§ **Task item**
Every line containing the string "code" should be returned from the records.

§ **Excerpted data**
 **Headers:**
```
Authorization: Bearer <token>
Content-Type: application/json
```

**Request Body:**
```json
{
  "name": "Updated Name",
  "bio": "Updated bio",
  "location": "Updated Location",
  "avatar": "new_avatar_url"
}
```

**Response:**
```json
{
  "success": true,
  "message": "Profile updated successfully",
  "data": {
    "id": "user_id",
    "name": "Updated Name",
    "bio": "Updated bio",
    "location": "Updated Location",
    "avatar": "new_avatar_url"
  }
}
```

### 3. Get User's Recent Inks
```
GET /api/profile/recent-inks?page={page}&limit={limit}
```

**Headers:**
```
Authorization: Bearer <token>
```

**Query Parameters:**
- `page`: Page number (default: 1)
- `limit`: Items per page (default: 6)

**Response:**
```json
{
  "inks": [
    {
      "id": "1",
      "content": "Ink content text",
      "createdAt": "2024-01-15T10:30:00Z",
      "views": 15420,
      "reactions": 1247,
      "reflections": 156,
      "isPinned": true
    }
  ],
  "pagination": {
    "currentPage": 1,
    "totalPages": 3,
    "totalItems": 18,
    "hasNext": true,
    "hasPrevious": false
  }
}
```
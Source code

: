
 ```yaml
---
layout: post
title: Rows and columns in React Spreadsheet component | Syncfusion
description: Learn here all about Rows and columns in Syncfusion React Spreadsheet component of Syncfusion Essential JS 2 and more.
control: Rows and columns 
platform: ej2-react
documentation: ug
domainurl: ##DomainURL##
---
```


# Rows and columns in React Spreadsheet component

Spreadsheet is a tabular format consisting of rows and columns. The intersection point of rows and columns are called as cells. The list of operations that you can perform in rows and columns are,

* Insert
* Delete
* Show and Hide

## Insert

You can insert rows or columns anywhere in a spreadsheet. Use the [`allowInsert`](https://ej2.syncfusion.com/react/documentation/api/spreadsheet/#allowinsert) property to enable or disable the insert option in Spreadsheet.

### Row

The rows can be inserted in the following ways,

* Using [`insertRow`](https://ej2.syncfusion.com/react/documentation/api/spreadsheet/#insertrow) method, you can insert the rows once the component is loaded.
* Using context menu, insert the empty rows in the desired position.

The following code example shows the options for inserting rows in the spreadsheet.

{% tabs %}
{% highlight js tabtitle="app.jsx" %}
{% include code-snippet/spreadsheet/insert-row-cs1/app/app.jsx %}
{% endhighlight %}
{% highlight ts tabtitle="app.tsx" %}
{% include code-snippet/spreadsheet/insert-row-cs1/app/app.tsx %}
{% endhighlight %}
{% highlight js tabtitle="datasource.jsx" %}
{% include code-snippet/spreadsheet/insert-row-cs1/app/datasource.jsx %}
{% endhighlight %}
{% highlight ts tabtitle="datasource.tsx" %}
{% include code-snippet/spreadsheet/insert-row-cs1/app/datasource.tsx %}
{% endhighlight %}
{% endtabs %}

§ **Your response**
Source code
The following code example shows the options for inserting rows in the spreadsheet.
{% include code-snippet/spreadsheet/insert-row-cs1/app/app.jsx %}
{% include code-snippet/spreadsheet/insert-row-cs1/app/app.tsx %}
{% include code-snippet/spreadsheet/insert-row-cs1/app/datasource.jsx %}
{% include code-snippet/spreadsheet/insert-row-cs1/app/datasource.tsx %}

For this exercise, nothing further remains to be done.